## WHAT TO DO
Copy out exactly the stretch below, from the line with "### HasRegion" through the line with "- Admin monitoring", both included; the pictures stay out.

## Rendered images with source text
----
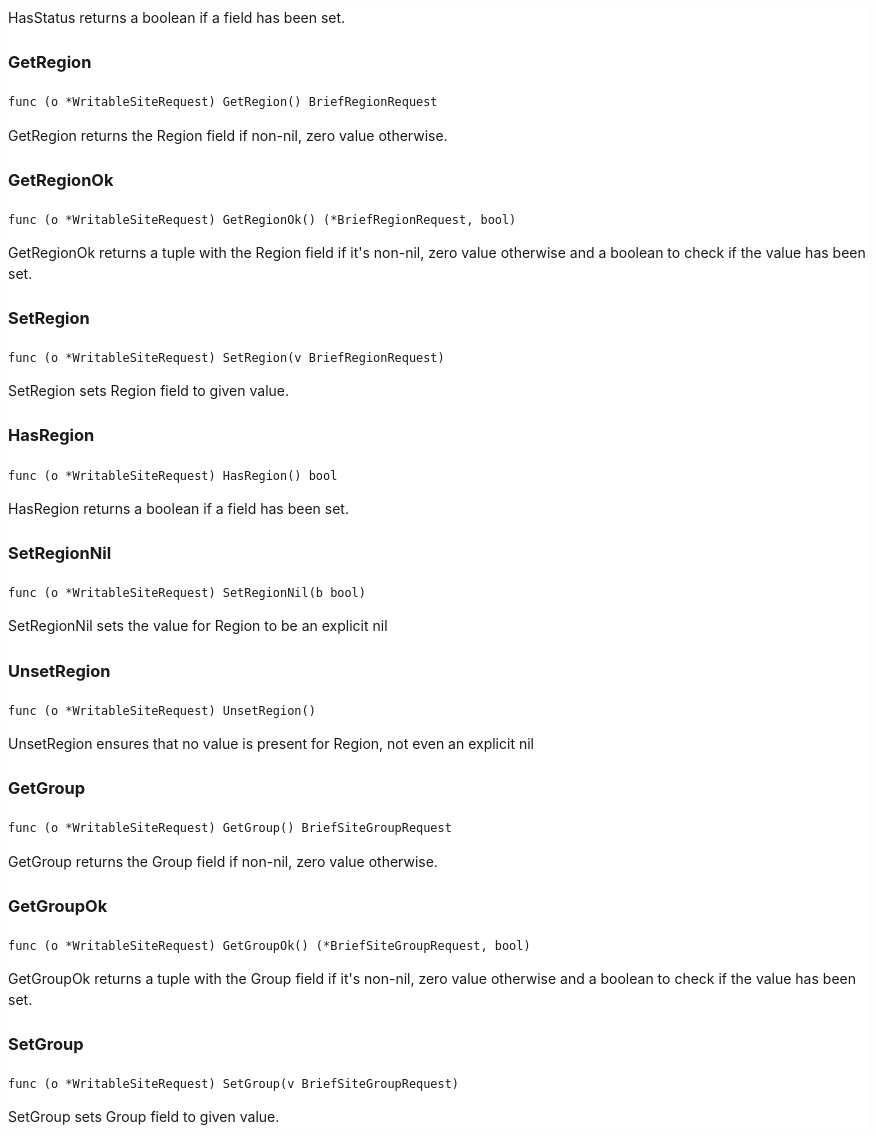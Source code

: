 HasStatus returns a boolean if a field has been set.

### GetRegion

`func (o *WritableSiteRequest) GetRegion() BriefRegionRequest`

GetRegion returns the Region field if non-nil, zero value otherwise.

### GetRegionOk

`func (o *WritableSiteRequest) GetRegionOk() (*BriefRegionRequest, bool)`

GetRegionOk returns a tuple with the Region field if it's non-nil, zero value otherwise
and a boolean to check if the value has been set.

### SetRegion

`func (o *WritableSiteRequest) SetRegion(v BriefRegionRequest)`

SetRegion sets Region field to given value.

### HasRegion

`func (o *WritableSiteRequest) HasRegion() bool`

HasRegion returns a boolean if a field has been set.

### SetRegionNil

`func (o *WritableSiteRequest) SetRegionNil(b bool)`

 SetRegionNil sets the value for Region to be an explicit nil

### UnsetRegion
`func (o *WritableSiteRequest) UnsetRegion()`

UnsetRegion ensures that no value is present for Region, not even an explicit nil
### GetGroup

`func (o *WritableSiteRequest) GetGroup() BriefSiteGroupRequest`

GetGroup returns the Group field if non-nil, zero value otherwise.

### GetGroupOk

`func (o *WritableSiteRequest) GetGroupOk() (*BriefSiteGroupRequest, bool)`

GetGroupOk returns a tuple with the Group field if it's non-nil, zero value otherwise
and a boolean to check if the value has been set.

### SetGroup

`func (o *WritableSiteRequest) SetGroup(v BriefSiteGroupRequest)`

SetGroup sets Group field to given value.

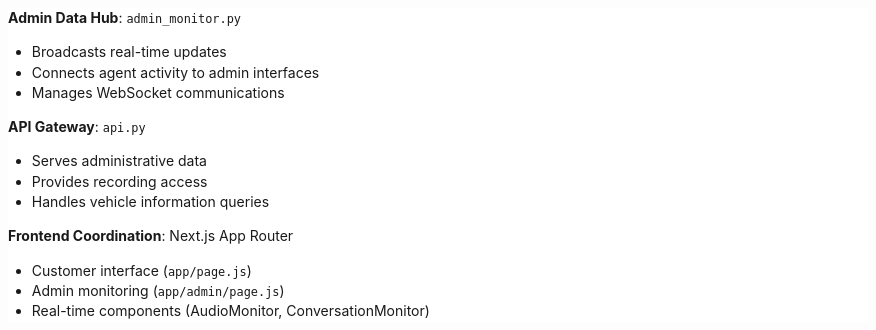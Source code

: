 **Admin Data Hub**: `admin_monitor.py`
- Broadcasts real-time updates
- Connects agent activity to admin interfaces
- Manages WebSocket communications

**API Gateway**: `api.py`
- Serves administrative data
- Provides recording access
- Handles vehicle information queries

**Frontend Coordination**: Next.js App Router
- Customer interface (`app/page.js`)
- Admin monitoring (`app/admin/page.js`)
- Real-time components (AudioMonitor, ConversationMonitor)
----
## YOUR RESPONSE
### HasRegion

`func (o *WritableSiteRequest) HasRegion() bool`

HasRegion returns a boolean if a field has been set.

### SetRegionNil

`func (o *WritableSiteRequest) SetRegionNil(b bool)`

 SetRegionNil sets the value for Region to be an explicit nil

### UnsetRegion
`func (o *WritableSiteRequest) UnsetRegion()`

UnsetRegion ensures that no value is present for Region, not even an explicit nil
### GetGroup

`func (o *WritableSiteRequest) GetGroup() BriefSiteGroupRequest`

GetGroup returns the Group field if non-nil, zero value otherwise.

### GetGroupOk

`func (o *WritableSiteRequest) GetGroupOk() (*BriefSiteGroupRequest, bool)`

GetGroupOk returns a tuple with the Group field if it's non-nil, zero value otherwise
and a boolean to check if the value has been set.

### SetGroup

`func (o *WritableSiteRequest) SetGroup(v BriefSiteGroupRequest)`

SetGroup sets Group field to given value.

Source code

: **Admin Data Hub**: `admin_monitor.py`
- Broadcasts real-time updates
- Connects agent activity to admin interfaces
- Manages WebSocket communications

**API Gateway**: `api.py`
- Serves administrative data
- Provides recording access
- Handles vehicle information queries

**Frontend Coordination**: Next.js App Router
- Customer interface (`app/page.js`)
- Admin monitoring (`app/admin/page.js`)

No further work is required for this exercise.